* Requirement:
Among the lines below, a stretch begins at the one with "国企，银行，事业单位，还有媒体类的，都算在泛体制内了" and ends at the one with "There is no". Repeat that stretch exactly, ends included.

* The data:
━━━━━━━━━━━━━━━━
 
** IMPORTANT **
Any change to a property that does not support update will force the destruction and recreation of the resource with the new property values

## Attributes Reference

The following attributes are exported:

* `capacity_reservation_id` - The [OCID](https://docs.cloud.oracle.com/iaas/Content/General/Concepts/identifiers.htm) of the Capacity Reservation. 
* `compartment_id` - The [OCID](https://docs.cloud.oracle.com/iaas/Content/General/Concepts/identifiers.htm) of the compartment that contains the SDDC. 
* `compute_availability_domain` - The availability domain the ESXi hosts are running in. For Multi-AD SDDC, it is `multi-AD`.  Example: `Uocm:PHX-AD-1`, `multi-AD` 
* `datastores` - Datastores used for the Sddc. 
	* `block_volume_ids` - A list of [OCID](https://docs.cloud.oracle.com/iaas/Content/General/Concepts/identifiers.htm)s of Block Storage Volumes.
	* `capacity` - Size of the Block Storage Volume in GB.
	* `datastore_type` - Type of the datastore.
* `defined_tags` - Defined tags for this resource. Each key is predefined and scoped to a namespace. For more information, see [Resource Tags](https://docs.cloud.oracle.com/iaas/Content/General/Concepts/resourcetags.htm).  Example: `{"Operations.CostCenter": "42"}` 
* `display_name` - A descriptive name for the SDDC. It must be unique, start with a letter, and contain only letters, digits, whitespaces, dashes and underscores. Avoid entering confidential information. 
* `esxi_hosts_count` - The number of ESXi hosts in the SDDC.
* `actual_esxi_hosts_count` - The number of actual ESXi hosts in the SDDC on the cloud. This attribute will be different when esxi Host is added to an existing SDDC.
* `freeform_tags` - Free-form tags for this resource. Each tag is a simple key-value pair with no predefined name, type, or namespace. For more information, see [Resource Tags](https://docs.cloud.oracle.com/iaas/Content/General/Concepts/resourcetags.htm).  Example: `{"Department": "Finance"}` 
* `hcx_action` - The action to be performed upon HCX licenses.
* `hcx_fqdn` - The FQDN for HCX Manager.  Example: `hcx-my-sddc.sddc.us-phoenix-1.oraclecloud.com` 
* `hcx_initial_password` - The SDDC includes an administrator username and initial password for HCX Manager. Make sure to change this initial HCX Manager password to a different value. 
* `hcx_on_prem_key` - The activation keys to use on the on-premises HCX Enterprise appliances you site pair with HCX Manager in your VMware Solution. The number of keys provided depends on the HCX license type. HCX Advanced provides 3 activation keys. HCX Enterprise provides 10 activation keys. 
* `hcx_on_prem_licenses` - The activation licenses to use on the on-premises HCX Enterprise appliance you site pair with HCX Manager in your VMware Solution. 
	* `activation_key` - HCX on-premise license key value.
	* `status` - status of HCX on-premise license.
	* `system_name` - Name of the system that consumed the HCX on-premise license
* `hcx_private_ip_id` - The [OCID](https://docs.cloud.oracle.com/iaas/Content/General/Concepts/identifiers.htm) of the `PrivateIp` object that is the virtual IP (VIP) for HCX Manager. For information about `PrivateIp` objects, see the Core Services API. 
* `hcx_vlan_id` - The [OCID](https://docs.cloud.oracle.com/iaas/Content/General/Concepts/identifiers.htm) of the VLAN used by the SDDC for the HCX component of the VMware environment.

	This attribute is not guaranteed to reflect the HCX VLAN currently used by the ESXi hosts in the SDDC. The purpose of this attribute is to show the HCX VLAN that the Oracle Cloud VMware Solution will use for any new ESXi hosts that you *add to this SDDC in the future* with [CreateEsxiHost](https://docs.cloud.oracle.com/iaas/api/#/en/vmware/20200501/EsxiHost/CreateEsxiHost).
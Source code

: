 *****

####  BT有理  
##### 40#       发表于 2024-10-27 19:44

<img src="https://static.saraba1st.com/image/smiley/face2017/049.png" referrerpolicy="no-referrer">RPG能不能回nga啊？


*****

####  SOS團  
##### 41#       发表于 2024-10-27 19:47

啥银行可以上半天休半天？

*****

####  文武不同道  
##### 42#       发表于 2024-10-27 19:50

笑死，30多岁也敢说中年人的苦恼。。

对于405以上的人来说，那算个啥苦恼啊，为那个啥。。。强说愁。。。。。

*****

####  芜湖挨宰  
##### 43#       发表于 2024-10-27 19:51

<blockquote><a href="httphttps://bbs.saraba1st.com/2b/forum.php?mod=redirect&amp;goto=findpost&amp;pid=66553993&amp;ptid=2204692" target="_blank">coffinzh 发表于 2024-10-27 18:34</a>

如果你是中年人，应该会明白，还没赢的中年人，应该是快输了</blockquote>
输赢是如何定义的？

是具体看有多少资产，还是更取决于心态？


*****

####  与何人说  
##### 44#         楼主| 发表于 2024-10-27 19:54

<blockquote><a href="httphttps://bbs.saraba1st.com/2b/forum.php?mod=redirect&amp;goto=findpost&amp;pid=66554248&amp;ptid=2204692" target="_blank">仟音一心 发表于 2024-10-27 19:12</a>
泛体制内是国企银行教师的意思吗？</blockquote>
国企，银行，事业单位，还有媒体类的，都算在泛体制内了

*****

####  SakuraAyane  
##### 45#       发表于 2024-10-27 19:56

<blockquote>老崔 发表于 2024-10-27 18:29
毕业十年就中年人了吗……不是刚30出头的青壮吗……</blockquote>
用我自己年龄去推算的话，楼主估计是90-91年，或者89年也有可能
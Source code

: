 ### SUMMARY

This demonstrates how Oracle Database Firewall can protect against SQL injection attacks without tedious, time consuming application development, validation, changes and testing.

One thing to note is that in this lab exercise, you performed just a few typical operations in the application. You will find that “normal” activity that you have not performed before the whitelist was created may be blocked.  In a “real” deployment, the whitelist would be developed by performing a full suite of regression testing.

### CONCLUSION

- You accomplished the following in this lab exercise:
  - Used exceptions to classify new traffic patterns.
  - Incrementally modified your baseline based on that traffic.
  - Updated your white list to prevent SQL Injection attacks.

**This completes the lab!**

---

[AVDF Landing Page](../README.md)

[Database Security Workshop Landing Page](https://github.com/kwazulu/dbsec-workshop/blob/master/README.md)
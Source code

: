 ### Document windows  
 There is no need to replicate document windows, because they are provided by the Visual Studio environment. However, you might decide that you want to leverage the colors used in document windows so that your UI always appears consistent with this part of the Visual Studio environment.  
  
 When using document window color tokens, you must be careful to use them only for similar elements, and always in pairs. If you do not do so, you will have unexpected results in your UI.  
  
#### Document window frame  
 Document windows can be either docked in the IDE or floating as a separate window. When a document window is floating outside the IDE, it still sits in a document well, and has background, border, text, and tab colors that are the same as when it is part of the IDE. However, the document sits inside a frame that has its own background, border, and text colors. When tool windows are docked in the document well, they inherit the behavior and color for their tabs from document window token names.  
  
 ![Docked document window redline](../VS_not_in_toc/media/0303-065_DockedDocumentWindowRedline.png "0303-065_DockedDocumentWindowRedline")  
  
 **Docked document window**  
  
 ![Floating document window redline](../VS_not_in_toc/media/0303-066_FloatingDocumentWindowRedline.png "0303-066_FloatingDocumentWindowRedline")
━━━━━━━━━━━━━━━━
* Response to this exercise:
国企，银行，事业单位，还有媒体类的，都算在泛体制内了

*****

####  SakuraAyane  
##### 45#       发表于 2024-10-27 19:56

<blockquote>老崔 发表于 2024-10-27 18:29
毕业十年就中年人了吗……不是刚30出头的青壮吗……</blockquote>
用我自己年龄去推算的话，楼主估计是90-91年，或者89年也有可能
Source code

: ### SUMMARY

This demonstrates how Oracle Database Firewall can protect against SQL injection attacks without tedious, time consuming application development, validation, changes and testing.

One thing to note is that in this lab exercise, you performed just a few typical operations in the application. You will find that “normal” activity that you have not performed before the whitelist was created may be blocked.  In a “real” deployment, the whitelist would be developed by performing a full suite of regression testing.

### CONCLUSION

- You accomplished the following in this lab exercise:
  - Used exceptions to classify new traffic patterns.
  - Incrementally modified your baseline based on that traffic.
  - Updated your white list to prevent SQL Injection attacks.

**This completes the lab!**

---

[AVDF Landing Page](../README.md)

[Database Security Workshop Landing Page](https://github.com/kwazulu/dbsec-workshop/blob/master/README.md)
Source code

: ### Document windows  
 There is no need to replicate document windows, because they are provided by the Visual Studio environment. However, you might decide that you want to leverage the colors used in document windows so that your UI always appears consistent with this part of the Visual Studio environment.  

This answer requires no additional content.